- DESCRIPTION OF THE TASK: In the records below, which lines include "gnomes"? Copy them.

- Saved entries:
***

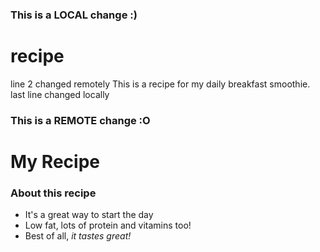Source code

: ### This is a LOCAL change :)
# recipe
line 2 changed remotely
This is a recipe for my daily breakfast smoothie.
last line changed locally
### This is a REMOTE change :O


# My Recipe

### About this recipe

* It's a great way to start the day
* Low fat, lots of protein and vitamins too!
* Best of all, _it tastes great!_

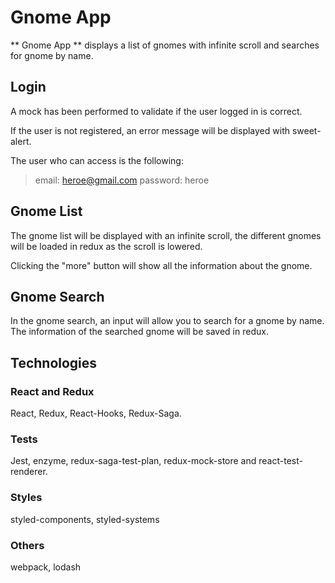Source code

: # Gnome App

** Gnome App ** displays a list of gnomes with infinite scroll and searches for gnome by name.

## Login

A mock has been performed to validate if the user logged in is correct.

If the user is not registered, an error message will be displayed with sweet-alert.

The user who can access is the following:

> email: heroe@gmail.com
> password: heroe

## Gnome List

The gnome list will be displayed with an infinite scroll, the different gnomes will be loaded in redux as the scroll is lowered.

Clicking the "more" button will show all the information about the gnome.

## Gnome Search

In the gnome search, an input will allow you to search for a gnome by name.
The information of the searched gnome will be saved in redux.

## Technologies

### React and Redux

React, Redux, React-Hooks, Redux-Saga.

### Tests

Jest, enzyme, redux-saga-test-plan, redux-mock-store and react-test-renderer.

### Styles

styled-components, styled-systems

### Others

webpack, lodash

***

- RESULT:
** Gnome App ** displays a list of gnomes with infinite scroll and searches for gnome by name.
The gnome list will be displayed with an infinite scroll, the different gnomes will be loaded in redux as the scroll is lowered.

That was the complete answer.